Le cauchemar d’Air France n’est pas seulement d’origine sociale. Le blocage social n’est que la conséquence d’un déficit de stratégie sur trois dossiers clefs.

 

D ‘abord, une perte de confiance commerciale. Les difficultés financières ne sont pas imputables aux exigences des pilotes en matière de salaires. Elles sont évidemment liées à la perte de confiance de sa clientèle. Alors, la grève des pilotes n'a fait qu’aggraver cette défiance et reporter une partie des voyageurs chez les concurrents, mais ça n’est pas la seule raison des difficultés commerciales.  Dans un secteur où il n‘y a jamais eu autant de perspectives de développement, Air France n’a jamais perdu autant de client. Air France a perdu une grande partie des avantages de son image auprès de sa clientèle. En dépit de cette marque France qui reste très prestigieuse, en dépit des équipements aéroportuaires de Roissy, en dépit de son hub qui reste techniquement le plus important en Europe, la compagnie est considérée comme trop chère avec une qualité de service détériorée. Les clients traditionnels sont découragés, les partenaires d’Air France et d’abord KLM sont désabusés, Paris Aéroport (ex ADP) est inquiet car il doit, dans ces conditions, séduire des investisseurs pour organiser sa privatisation. Quant au personnel d’Air France, il est démotivé. Il faudra reconstruire toute la relation client en tenant compte de la concurrence et du digital. Sans pour autant abandonner l‘ADN de la marque.

 

Ensuite deuxième dossier, Air-France n’a pas de gouvernance et n’en trouve pas.Après le départ de Jean-Marc Janaillac, le gouvernement a nommé une présidence par intérim et non-exécutive avec Anne-Marie Couderc. L'ancienne ministre du Travail du gouvernement Juppé et ex-directrice générale du distributeur de journaux Hachette, est apparue comme la mieux placée pour assurer l'intérim, après le refus d'une autre administratrice indépendante et ancienne ministre, Anne-Marie Idrac. Anne Marie Couderc n'a toutefois pas de fonction opérationnelle. Le pilotage du groupe est assuré par un comité de direction collégiale avecle directeur financier d'Air France-KLM, Frédéric Gagey, le directeur général d'Air France, Franck Terner et le président du directoire de KLM, Peter Elbers.  Cette gouvernance a été instaurée le temps de finaliser le processus de succession de Jean-Marc Janaillac. Elle devait être très brève, mais elle tarde. 

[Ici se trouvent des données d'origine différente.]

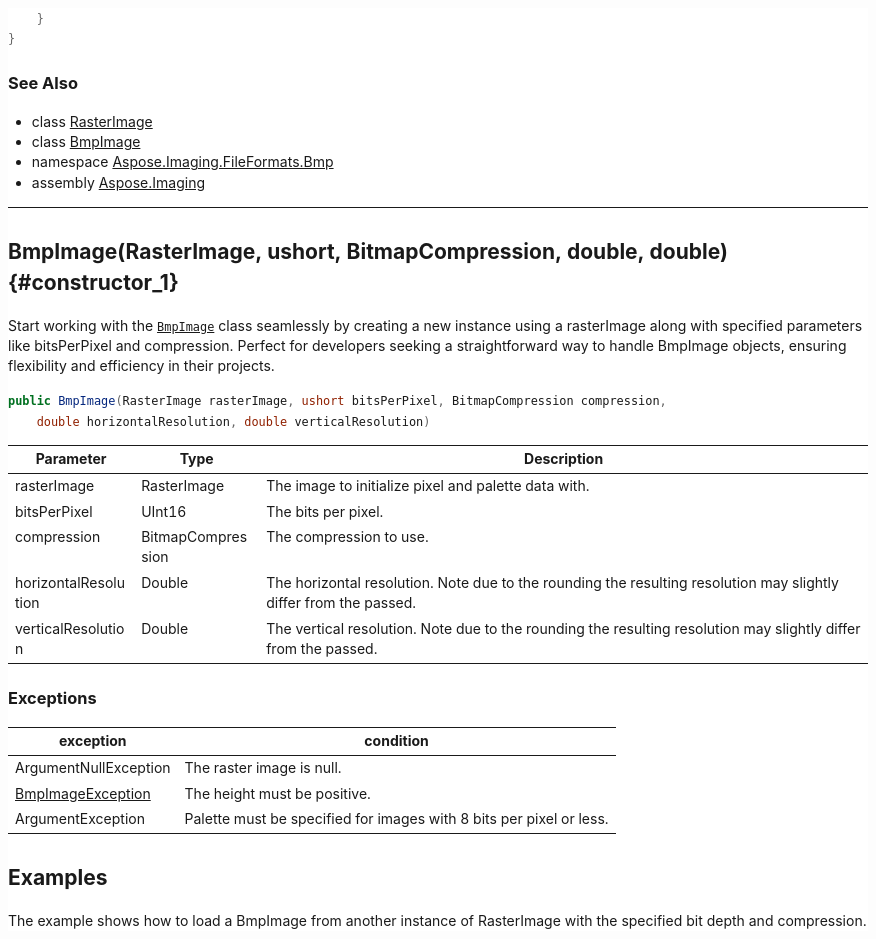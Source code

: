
 ```csharp
    }
}
```

### See Also

* class [RasterImage](../../../aspose.imaging/rasterimage/)
* class [BmpImage](../)
* namespace [Aspose.Imaging.FileFormats.Bmp](../../bmpimage/)
* assembly [Aspose.Imaging](../../../)

---

## BmpImage(RasterImage, ushort, BitmapCompression, double, double) {#constructor_1}

Start working with the [`BmpImage`](../) class seamlessly by creating a new instance using a rasterImage along with specified parameters like bitsPerPixel and compression. Perfect for developers seeking a straightforward way to handle BmpImage objects, ensuring flexibility and efficiency in their projects.

```csharp
public BmpImage(RasterImage rasterImage, ushort bitsPerPixel, BitmapCompression compression, 
    double horizontalResolution, double verticalResolution)
```

| Parameter | Type | Description |
| --- | --- | --- |
| rasterImage | RasterImage | The image to initialize pixel and palette data with. |
| bitsPerPixel | UInt16 | The bits per pixel. |
| compression | BitmapCompression | The compression to use. |
| horizontalResolution | Double | The horizontal resolution. Note due to the rounding the resulting resolution may slightly differ from the passed. |
| verticalResolution | Double | The vertical resolution. Note due to the rounding the resulting resolution may slightly differ from the passed. |

### Exceptions

| exception | condition |
| --- | --- |
| ArgumentNullException | The raster image is null. |
| [BmpImageException](../../../aspose.imaging.coreexceptions.imageformats/bmpimageexception/) | The height must be positive. |
| ArgumentException | Palette must be specified for images with 8 bits per pixel or less. |

## Examples

The example shows how to load a BmpImage from another instance of RasterImage with the specified bit depth and compression.
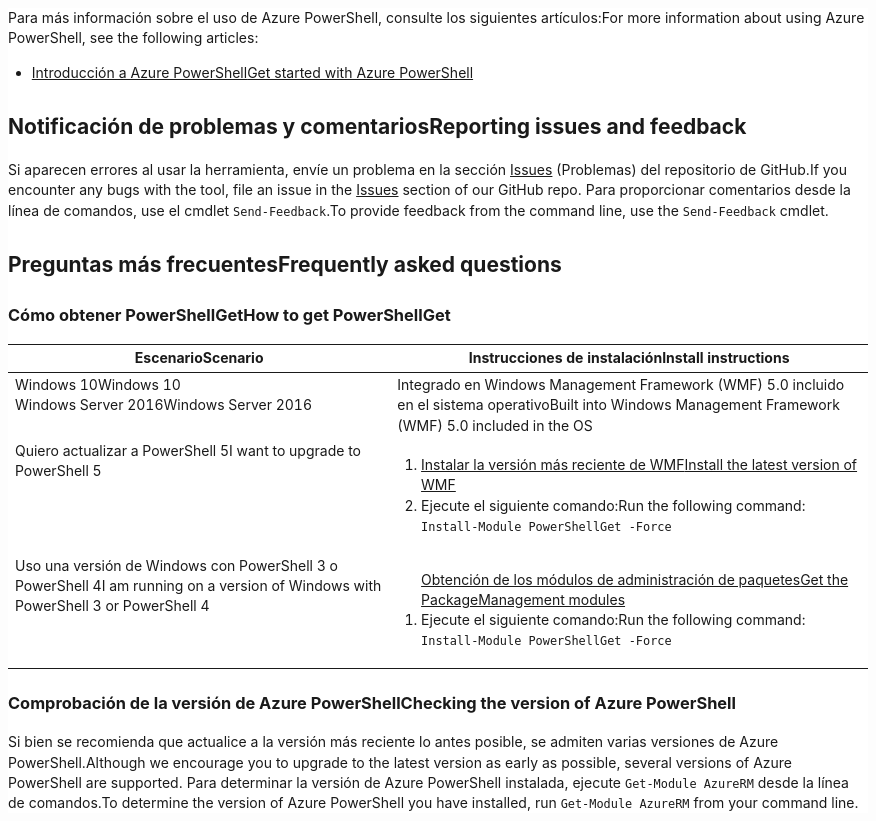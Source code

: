 <span data-ttu-id="e3ef1-133">Para más información sobre el uso de Azure PowerShell, consulte los siguientes artículos:</span><span class="sxs-lookup"><span data-stu-id="e3ef1-133">For more information about using Azure PowerShell, see the following articles:</span></span>

* [<span data-ttu-id="e3ef1-134">Introducción a Azure PowerShell</span><span class="sxs-lookup"><span data-stu-id="e3ef1-134">Get started with Azure PowerShell</span></span>](get-started-azureps.md)

## <a name="reporting-issues-and-feedback"></a><span data-ttu-id="e3ef1-135">Notificación de problemas y comentarios</span><span class="sxs-lookup"><span data-stu-id="e3ef1-135">Reporting issues and feedback</span></span>

<span data-ttu-id="e3ef1-136">Si aparecen errores al usar la herramienta, envíe un problema en la sección [Issues](https://github.com/Azure/azure-powershell/issues) (Problemas) del repositorio de GitHub.</span><span class="sxs-lookup"><span data-stu-id="e3ef1-136">If you encounter any bugs with the tool, file an issue in the [Issues](https://github.com/Azure/azure-powershell/issues) section of our GitHub repo.</span></span> <span data-ttu-id="e3ef1-137">Para proporcionar comentarios desde la línea de comandos, use el cmdlet `Send-Feedback`.</span><span class="sxs-lookup"><span data-stu-id="e3ef1-137">To provide feedback from the command line, use the `Send-Feedback` cmdlet.</span></span>

## <a name="frequently-asked-questions"></a><span data-ttu-id="e3ef1-138">Preguntas más frecuentes</span><span class="sxs-lookup"><span data-stu-id="e3ef1-138">Frequently asked questions</span></span>

### <a name="how-to-get-powershellget"></a><span data-ttu-id="e3ef1-139">Cómo obtener PowerShellGet</span><span class="sxs-lookup"><span data-stu-id="e3ef1-139">How to get PowerShellGet</span></span>

|<span data-ttu-id="e3ef1-140">Escenario</span><span class="sxs-lookup"><span data-stu-id="e3ef1-140">Scenario</span></span>|<span data-ttu-id="e3ef1-141">Instrucciones de instalación</span><span class="sxs-lookup"><span data-stu-id="e3ef1-141">Install instructions</span></span>|
|---|---|
|<span data-ttu-id="e3ef1-142">Windows 10</span><span class="sxs-lookup"><span data-stu-id="e3ef1-142">Windows 10</span></span><br/><span data-ttu-id="e3ef1-143">Windows Server 2016</span><span class="sxs-lookup"><span data-stu-id="e3ef1-143">Windows Server 2016</span></span>|<span data-ttu-id="e3ef1-144">Integrado en Windows Management Framework (WMF) 5.0 incluido en el sistema operativo</span><span class="sxs-lookup"><span data-stu-id="e3ef1-144">Built into Windows Management Framework (WMF) 5.0 included in the OS</span></span>|
|<span data-ttu-id="e3ef1-145">Quiero actualizar a PowerShell 5</span><span class="sxs-lookup"><span data-stu-id="e3ef1-145">I want to upgrade to PowerShell 5</span></span>|<ol><li>[<span data-ttu-id="e3ef1-146">Instalar la versión más reciente de WMF</span><span class="sxs-lookup"><span data-stu-id="e3ef1-146">Install the latest version of WMF</span></span>](https://www.microsoft.com/en-us/download/details.aspx?id=54616)</li><li><span data-ttu-id="e3ef1-147">Ejecute el siguiente comando:</span><span class="sxs-lookup"><span data-stu-id="e3ef1-147">Run the following command:</span></span><br/>```Install-Module PowerShellGet -Force```</li></ol>|
|<span data-ttu-id="e3ef1-148">Uso una versión de Windows con PowerShell 3 o PowerShell 4</span><span class="sxs-lookup"><span data-stu-id="e3ef1-148">I am running on a version of Windows with PowerShell 3 or PowerShell 4</span></span>|<ol><span data-ttu-id="e3ef1-149"><il>[Obtención de los módulos de administración de paquetes](http://go.microsoft.com/fwlink/?LinkID=746217)</il></span><span class="sxs-lookup"><span data-stu-id="e3ef1-149"><il>[Get the PackageManagement modules](http://go.microsoft.com/fwlink/?LinkID=746217)</il></span></span><li><span data-ttu-id="e3ef1-150">Ejecute el siguiente comando:</span><span class="sxs-lookup"><span data-stu-id="e3ef1-150">Run the following command:</span></span><br/>```Install-Module PowerShellGet -Force```</li></ol>|

<a id="helpmechoose"></a>
### <a name="checking-the-version-of-azure-powershell"></a><span data-ttu-id="e3ef1-151">Comprobación de la versión de Azure PowerShell</span><span class="sxs-lookup"><span data-stu-id="e3ef1-151">Checking the version of Azure PowerShell</span></span>

<span data-ttu-id="e3ef1-152">Si bien se recomienda que actualice a la versión más reciente lo antes posible, se admiten varias versiones de Azure PowerShell.</span><span class="sxs-lookup"><span data-stu-id="e3ef1-152">Although we encourage you to upgrade to the latest version as early as possible, several versions of Azure PowerShell are supported.</span></span> <span data-ttu-id="e3ef1-153">Para determinar la versión de Azure PowerShell instalada, ejecute `Get-Module AzureRM` desde la línea de comandos.</span><span class="sxs-lookup"><span data-stu-id="e3ef1-153">To determine the version of Azure PowerShell you have installed, run `Get-Module AzureRM` from your command line.</span></span>
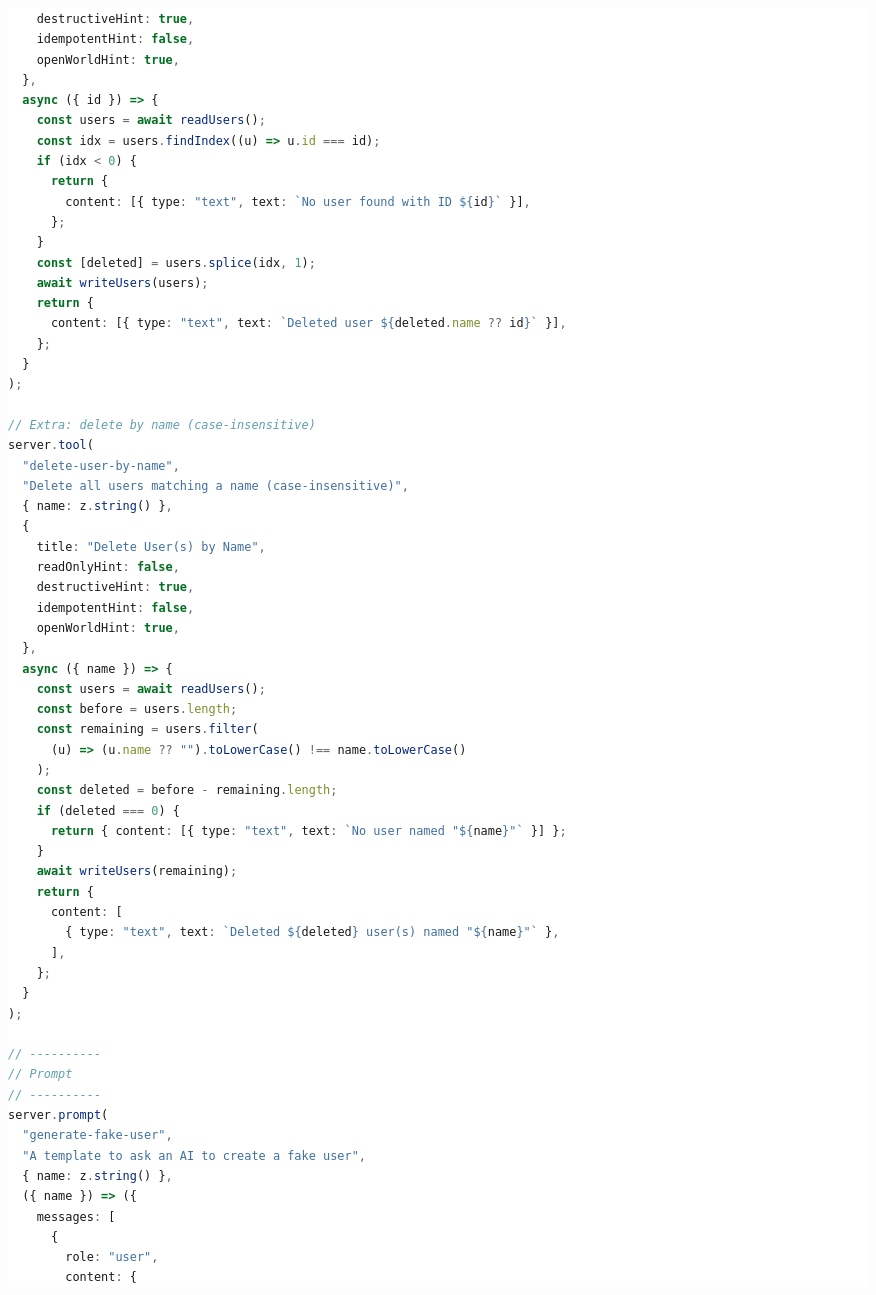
 ```ts
    destructiveHint: true,
    idempotentHint: false,
    openWorldHint: true,
  },
  async ({ id }) => {
    const users = await readUsers();
    const idx = users.findIndex((u) => u.id === id);
    if (idx < 0) {
      return {
        content: [{ type: "text", text: `No user found with ID ${id}` }],
      };
    }
    const [deleted] = users.splice(idx, 1);
    await writeUsers(users);
    return {
      content: [{ type: "text", text: `Deleted user ${deleted.name ?? id}` }],
    };
  }
);

// Extra: delete by name (case-insensitive)
server.tool(
  "delete-user-by-name",
  "Delete all users matching a name (case-insensitive)",
  { name: z.string() },
  {
    title: "Delete User(s) by Name",
    readOnlyHint: false,
    destructiveHint: true,
    idempotentHint: false,
    openWorldHint: true,
  },
  async ({ name }) => {
    const users = await readUsers();
    const before = users.length;
    const remaining = users.filter(
      (u) => (u.name ?? "").toLowerCase() !== name.toLowerCase()
    );
    const deleted = before - remaining.length;
    if (deleted === 0) {
      return { content: [{ type: "text", text: `No user named "${name}"` }] };
    }
    await writeUsers(remaining);
    return {
      content: [
        { type: "text", text: `Deleted ${deleted} user(s) named "${name}"` },
      ],
    };
  }
);

// ----------
// Prompt
// ----------
server.prompt(
  "generate-fake-user",
  "A template to ask an AI to create a fake user",
  { name: z.string() },
  ({ name }) => ({
    messages: [
      {
        role: "user",
        content: {
```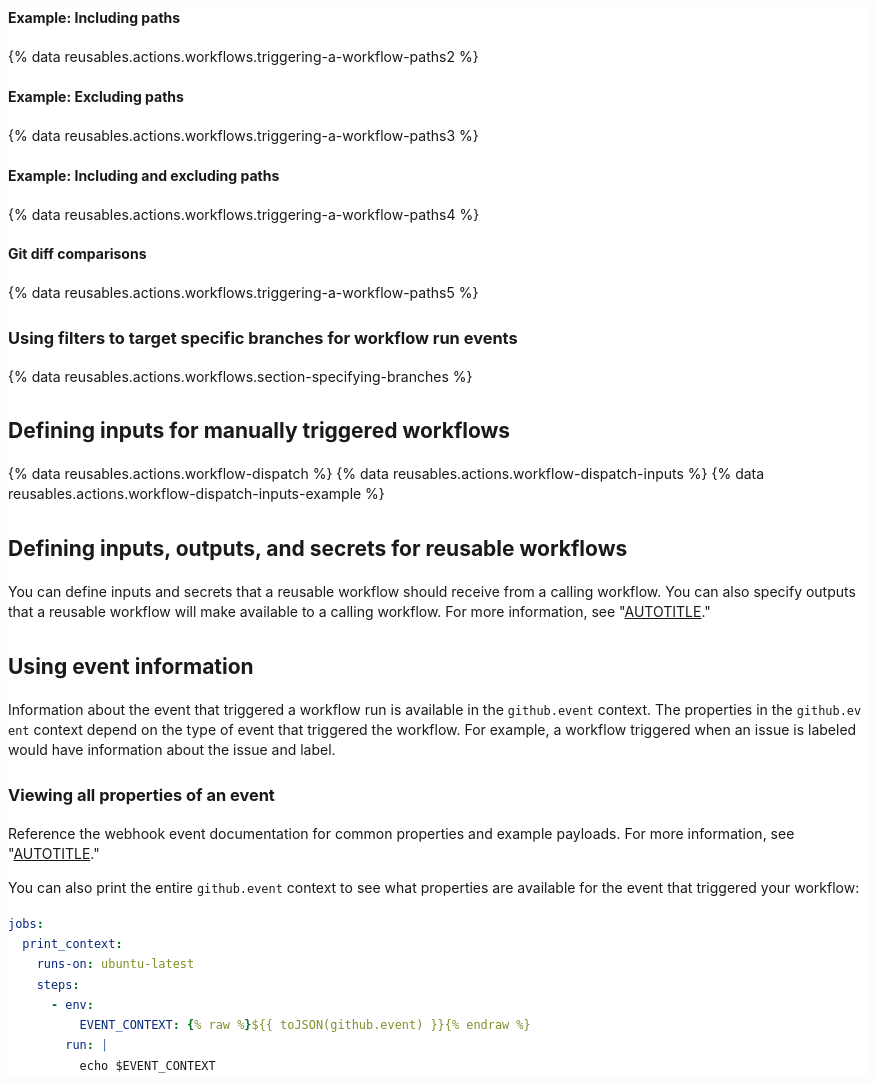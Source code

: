 #### Example: Including paths

{% data reusables.actions.workflows.triggering-a-workflow-paths2 %}

#### Example: Excluding paths

{% data reusables.actions.workflows.triggering-a-workflow-paths3 %}

#### Example: Including and excluding paths

{% data reusables.actions.workflows.triggering-a-workflow-paths4 %}

#### Git diff comparisons

{% data reusables.actions.workflows.triggering-a-workflow-paths5 %}

### Using filters to target specific branches for workflow run events

{% data reusables.actions.workflows.section-specifying-branches %}

## Defining inputs for manually triggered workflows

{% data reusables.actions.workflow-dispatch %}
{% data reusables.actions.workflow-dispatch-inputs %}
{% data reusables.actions.workflow-dispatch-inputs-example %}

## Defining inputs, outputs, and secrets for reusable workflows

You can define inputs and secrets that a reusable workflow should receive from a calling workflow. You can also specify outputs that a reusable workflow will make available to a calling workflow. For more information, see "[AUTOTITLE](/actions/using-workflows/reusing-workflows)."

## Using event information

Information about the event that triggered a workflow run is available in the `github.event` context. The properties in the `github.event` context depend on the type of event that triggered the workflow. For example, a workflow triggered when an issue is labeled would have information about the issue and label.

### Viewing all properties of an event

Reference the webhook event documentation for common properties and example payloads. For more information, see "[AUTOTITLE](/webhooks-and-events/webhooks/webhook-events-and-payloads)."

You can also print the entire `github.event` context to see what properties are available for the event that triggered your workflow:

```yaml
jobs:
  print_context:
    runs-on: ubuntu-latest
    steps:
      - env:
          EVENT_CONTEXT: {% raw %}${{ toJSON(github.event) }}{% endraw %}
        run: |
          echo $EVENT_CONTEXT
```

D’autant qu’entre temps, le groupe Accor, présidé par Sébastien Bazin, a étudié une prise de participation au capital d’Air-France, solution qui présentait beaucoup d’avantages puisqu’elle s’appuyait sur la complémentarité possible entre l'activité hôtelière et le transport aérien, sur l'idée que l’arrivée d’Accor pouvait faciliter le désengagement de l’Etat, avec le soutien de KLM. 

Les négociations sont allées très loin, sauf que devant la complexité de la situation interne à Air-France, Accor a jeté l'éponge en fin de semaine dernière. 

Anne-Marie Couderc doit donc reprendre son bâton de pèlerin du monde des affaires et trouver un président opérationnel qui conviendra à tout le monde, le partenaire KLM, les syndicats, l’Etat, et les salariés. Bon courage !

 

Enfin troisième dossier, Air-France n'a pas de stratégie forte en cohérence avec ses moyens.Air France, grande entreprise de transport aérien mondial, ne peut pas continuer de voler sans tenir compte de la concurrence étrangère, des conditions d’exploitation (le prix du pétrole). Air France doit gérer en toute cohérence les services régionaux (HOP), les services internationaux, long et moyen courriers, les partenariats, et les conditions sociales. Tout cela en s‘adaptant aux besoins du "low cost" dont la première des caractéristiques est sans doute de vendre du transport de masse pas cher, mais aussi de fonctionner sur la base d'un modèle économique très différent. Bref, mettre en place une stratégie adaptée aux défis de la modernité relève chez Air France de la quadrature du cercle. Air France fêtera cette année l’anniversaire de ses 85 ans. Du coup, pour avoir traversé une guerre mondiale et deux républiques, une grande part du personnel la croit immortelle. Alors que beaucoup de compagnies internationales n’ont pas survécu à tant de changement. Aux Etats Unis comme en Europe. La plupart des champions du monde de l’aérien d’aujourd hui n‘existaient pas il y a 20 ans.